His remains were taken to the Court, taken from the Igreja da Cruz dos Militares to the Navy Arsenal, where they were shipped to his home province of Pará on the afternoon of 30 June 1870. The urn was taken by the Count of Eu, the Minister of War Marquis of Muritiba and by several Generals. Emperor Dom Pedro II of Brazil accompanied the procession on foot to the navy arsenal.

On 2 September 1870, under Law No. 615 authorized the government to erect the monument to General Hilário Maximiano Antunes Gurjão, located in the commercial center of Belém. For a decade the project remained without execution. A new legislative resolution taken on 4 April 1880, transformed into Law No. 982 which confirmed the previous law.

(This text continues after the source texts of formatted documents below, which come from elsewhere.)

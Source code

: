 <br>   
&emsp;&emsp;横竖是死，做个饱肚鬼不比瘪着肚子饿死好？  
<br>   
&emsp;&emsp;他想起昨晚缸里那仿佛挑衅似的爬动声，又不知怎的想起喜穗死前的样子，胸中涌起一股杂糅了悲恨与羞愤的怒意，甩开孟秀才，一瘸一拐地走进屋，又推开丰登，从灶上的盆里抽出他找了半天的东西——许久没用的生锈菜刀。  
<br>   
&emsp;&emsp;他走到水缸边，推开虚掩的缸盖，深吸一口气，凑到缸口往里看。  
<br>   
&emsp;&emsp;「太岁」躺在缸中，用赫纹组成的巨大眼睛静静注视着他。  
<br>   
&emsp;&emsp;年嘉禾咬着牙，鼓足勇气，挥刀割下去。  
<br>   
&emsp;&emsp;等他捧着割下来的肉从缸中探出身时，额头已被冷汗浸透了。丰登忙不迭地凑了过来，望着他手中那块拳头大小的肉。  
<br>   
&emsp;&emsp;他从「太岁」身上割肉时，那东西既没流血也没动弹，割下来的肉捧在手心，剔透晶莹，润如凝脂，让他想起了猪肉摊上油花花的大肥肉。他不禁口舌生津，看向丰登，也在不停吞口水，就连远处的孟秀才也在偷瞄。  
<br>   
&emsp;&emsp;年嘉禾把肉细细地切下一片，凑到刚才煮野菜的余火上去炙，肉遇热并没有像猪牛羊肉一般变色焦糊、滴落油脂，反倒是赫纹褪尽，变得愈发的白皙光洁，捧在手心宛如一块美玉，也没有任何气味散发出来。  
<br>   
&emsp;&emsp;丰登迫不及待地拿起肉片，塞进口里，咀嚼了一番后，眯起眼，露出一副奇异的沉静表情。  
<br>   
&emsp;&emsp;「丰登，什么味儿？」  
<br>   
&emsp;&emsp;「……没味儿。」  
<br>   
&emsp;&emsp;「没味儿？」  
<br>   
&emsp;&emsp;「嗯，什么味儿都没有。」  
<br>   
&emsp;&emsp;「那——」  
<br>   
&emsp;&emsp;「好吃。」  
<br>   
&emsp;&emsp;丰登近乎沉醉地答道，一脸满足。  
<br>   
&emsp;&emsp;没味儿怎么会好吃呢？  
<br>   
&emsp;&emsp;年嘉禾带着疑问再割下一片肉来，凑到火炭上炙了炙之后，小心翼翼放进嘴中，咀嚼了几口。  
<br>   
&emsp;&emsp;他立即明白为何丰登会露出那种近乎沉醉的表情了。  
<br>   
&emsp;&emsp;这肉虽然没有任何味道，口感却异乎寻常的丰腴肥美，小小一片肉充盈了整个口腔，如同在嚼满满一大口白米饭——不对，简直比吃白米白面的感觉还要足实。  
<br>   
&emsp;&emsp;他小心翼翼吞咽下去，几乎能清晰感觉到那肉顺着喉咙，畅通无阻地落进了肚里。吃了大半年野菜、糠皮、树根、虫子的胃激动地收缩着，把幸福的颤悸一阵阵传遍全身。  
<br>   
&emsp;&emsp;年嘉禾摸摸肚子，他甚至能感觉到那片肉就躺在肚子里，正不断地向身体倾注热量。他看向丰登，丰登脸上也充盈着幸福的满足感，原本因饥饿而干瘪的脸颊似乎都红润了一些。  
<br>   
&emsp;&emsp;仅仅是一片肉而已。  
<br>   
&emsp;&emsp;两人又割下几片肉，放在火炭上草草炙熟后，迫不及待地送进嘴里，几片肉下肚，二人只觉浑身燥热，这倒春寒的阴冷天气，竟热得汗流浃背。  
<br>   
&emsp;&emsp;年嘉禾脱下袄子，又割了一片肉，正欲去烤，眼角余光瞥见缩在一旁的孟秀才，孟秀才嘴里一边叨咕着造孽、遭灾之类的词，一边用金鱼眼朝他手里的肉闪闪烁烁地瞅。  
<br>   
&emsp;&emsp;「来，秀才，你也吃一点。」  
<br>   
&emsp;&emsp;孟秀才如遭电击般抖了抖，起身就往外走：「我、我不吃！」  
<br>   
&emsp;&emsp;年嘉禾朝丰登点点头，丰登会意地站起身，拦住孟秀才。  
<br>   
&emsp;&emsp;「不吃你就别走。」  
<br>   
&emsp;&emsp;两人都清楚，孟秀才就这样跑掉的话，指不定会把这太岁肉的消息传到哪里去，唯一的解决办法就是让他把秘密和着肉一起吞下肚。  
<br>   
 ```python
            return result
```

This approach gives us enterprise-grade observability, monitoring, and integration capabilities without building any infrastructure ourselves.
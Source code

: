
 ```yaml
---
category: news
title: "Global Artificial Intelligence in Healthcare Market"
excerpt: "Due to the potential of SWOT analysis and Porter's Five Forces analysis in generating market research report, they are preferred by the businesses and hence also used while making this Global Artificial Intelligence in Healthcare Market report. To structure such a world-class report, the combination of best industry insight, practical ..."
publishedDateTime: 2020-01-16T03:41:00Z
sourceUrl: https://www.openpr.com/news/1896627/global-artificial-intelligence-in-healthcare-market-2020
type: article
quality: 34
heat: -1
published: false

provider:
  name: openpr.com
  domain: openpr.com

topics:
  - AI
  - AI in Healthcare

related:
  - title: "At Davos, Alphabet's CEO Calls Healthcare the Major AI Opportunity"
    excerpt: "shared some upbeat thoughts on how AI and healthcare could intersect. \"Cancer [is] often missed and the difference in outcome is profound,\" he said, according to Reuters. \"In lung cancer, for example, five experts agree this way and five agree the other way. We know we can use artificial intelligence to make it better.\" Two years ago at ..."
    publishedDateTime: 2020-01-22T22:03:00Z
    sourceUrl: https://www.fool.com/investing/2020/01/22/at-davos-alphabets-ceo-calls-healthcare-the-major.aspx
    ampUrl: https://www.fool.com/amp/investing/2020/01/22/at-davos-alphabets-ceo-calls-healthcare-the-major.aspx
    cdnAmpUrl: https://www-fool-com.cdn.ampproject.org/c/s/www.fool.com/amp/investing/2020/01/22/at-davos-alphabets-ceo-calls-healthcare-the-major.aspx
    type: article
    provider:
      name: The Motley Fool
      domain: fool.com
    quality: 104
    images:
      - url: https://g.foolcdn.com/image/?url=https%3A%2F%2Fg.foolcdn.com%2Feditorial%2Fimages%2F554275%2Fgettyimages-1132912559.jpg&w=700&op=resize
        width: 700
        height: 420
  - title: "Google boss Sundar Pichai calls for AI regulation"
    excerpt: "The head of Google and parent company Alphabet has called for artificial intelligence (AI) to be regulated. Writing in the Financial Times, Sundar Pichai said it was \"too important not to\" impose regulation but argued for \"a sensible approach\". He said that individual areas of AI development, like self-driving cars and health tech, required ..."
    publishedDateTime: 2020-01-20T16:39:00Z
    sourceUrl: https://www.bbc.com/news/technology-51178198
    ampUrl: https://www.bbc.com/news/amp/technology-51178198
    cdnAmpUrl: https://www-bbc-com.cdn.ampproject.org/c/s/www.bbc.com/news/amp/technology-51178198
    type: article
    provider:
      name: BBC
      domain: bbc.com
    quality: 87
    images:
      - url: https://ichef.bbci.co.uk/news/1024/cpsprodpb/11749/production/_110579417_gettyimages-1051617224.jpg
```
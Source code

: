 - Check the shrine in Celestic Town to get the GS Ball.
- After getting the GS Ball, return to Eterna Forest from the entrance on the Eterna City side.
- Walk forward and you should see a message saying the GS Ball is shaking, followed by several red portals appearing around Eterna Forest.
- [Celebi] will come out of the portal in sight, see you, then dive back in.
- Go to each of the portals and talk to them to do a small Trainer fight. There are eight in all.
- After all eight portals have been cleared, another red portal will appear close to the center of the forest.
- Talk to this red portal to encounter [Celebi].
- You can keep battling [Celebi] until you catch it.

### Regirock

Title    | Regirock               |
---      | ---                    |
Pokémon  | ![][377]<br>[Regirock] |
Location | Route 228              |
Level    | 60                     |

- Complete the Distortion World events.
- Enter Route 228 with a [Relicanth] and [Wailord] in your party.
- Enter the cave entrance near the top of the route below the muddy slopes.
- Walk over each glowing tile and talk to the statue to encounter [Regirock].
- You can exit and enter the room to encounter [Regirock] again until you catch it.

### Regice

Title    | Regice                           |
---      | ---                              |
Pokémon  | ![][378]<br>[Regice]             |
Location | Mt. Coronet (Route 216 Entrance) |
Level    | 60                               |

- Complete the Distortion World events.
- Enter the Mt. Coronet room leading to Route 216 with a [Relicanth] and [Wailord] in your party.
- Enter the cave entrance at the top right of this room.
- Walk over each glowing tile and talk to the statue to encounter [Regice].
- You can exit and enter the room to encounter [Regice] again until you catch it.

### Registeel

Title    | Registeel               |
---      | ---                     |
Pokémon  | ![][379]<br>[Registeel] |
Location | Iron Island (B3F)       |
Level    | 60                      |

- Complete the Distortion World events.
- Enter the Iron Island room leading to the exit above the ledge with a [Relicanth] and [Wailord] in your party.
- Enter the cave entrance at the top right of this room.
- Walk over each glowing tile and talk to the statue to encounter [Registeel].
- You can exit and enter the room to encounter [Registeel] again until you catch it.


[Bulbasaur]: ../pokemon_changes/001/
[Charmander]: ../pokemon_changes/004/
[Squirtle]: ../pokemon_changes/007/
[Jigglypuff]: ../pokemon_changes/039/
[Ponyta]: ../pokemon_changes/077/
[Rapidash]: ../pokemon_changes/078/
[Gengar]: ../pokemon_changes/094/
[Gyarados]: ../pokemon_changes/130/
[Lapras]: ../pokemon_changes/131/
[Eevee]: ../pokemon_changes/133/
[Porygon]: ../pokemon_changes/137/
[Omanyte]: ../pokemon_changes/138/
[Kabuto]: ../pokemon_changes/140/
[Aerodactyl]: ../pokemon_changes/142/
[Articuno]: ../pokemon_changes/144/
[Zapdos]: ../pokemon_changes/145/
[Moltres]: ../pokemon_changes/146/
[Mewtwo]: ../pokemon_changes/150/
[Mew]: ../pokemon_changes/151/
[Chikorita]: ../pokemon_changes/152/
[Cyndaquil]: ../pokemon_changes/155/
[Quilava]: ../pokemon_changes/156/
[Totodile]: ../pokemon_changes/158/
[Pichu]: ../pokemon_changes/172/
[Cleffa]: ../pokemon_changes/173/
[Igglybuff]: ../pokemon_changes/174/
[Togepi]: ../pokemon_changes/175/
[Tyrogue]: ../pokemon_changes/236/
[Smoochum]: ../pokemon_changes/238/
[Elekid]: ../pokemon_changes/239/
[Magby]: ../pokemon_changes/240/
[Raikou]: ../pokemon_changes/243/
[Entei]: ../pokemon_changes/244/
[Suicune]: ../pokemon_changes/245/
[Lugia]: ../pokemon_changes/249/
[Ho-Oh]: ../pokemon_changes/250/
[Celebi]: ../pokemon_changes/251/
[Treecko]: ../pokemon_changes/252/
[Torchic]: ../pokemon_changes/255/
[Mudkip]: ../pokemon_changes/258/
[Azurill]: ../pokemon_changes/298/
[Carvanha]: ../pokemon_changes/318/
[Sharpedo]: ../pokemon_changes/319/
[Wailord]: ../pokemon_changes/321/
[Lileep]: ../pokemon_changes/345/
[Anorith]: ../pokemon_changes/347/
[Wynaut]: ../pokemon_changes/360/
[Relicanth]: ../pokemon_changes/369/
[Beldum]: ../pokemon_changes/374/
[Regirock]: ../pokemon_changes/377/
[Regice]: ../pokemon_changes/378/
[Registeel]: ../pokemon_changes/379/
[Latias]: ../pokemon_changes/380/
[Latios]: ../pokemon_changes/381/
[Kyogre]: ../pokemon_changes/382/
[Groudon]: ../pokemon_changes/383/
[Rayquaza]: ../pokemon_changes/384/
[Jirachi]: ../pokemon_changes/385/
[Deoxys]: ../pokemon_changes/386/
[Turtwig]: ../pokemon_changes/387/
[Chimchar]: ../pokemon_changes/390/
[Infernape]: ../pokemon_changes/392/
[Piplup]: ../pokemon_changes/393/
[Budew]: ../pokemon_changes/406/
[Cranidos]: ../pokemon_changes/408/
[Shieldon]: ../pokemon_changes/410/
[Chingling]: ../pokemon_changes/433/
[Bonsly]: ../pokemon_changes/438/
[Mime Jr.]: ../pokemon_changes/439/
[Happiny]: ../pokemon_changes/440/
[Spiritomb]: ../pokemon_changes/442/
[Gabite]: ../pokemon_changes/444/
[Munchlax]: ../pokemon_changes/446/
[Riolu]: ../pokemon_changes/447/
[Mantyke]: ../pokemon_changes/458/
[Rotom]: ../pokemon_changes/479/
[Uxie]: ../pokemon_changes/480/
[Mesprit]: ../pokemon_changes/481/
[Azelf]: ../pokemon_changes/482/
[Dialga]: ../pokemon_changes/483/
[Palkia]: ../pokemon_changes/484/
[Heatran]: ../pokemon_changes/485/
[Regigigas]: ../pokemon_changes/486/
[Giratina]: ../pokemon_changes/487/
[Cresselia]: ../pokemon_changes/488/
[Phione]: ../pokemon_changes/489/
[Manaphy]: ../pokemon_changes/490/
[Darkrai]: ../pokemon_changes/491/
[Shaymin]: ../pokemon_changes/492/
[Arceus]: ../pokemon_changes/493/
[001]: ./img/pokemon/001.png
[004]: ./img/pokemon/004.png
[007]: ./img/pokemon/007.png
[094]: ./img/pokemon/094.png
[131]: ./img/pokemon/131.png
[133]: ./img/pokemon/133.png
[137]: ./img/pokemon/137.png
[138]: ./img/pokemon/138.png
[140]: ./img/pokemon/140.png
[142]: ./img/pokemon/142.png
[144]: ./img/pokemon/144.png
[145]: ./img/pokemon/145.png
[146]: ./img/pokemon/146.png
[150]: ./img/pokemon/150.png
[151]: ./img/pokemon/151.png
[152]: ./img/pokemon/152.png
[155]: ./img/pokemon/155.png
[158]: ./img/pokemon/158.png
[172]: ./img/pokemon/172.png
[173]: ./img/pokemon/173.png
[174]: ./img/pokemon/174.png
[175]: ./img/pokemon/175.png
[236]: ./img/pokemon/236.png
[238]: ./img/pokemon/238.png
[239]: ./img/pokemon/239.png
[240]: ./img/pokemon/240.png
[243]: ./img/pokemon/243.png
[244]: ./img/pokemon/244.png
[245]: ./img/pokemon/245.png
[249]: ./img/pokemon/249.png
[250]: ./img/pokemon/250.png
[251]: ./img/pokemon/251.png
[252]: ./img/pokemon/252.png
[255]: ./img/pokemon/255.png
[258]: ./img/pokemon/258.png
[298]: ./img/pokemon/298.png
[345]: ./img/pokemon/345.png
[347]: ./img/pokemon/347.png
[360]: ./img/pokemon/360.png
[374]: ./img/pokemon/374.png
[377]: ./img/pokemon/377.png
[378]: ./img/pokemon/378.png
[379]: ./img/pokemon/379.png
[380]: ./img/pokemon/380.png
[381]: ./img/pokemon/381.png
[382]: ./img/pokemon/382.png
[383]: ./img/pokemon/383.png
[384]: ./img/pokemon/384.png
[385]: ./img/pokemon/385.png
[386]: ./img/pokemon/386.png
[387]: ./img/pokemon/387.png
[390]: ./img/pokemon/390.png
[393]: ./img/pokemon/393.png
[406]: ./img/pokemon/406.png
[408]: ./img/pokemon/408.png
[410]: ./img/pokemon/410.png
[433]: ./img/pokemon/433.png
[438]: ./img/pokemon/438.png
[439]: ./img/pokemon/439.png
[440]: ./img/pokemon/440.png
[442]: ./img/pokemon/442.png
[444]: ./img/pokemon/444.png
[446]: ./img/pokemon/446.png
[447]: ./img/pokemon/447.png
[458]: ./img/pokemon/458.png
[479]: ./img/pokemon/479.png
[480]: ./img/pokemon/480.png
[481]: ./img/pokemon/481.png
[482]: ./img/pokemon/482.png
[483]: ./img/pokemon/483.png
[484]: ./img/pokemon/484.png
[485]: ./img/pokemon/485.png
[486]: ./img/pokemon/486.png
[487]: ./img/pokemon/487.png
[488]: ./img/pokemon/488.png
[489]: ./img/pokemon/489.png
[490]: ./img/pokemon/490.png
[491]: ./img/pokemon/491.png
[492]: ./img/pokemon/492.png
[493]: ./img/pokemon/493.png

The monument had first been thought of as a mausoleum in the Soledade Cemetery but it was then decided to erect a monument in honor of General Gurjão at Praça das Mercês. But they saw that the site would not be suitable because of the height of the neighboring buildings and the monument would be disproportionate. So it was decided that it would be in Dom Pedro II Square, which had previously been called the Primitive Palace Square, Constitution Square, the Square of Independence and the Affonso Penna Park. On 15 August 1882, the commemorative date of the Adhesion of Pará, the monument was inaugurated under the governorship of the Baron of Marajó.

During the 77th anniversary of the Battle of Monte Castello and the birthday of General Gurjão, the Northern Military Command celebrated the anniversaries and visited the monument.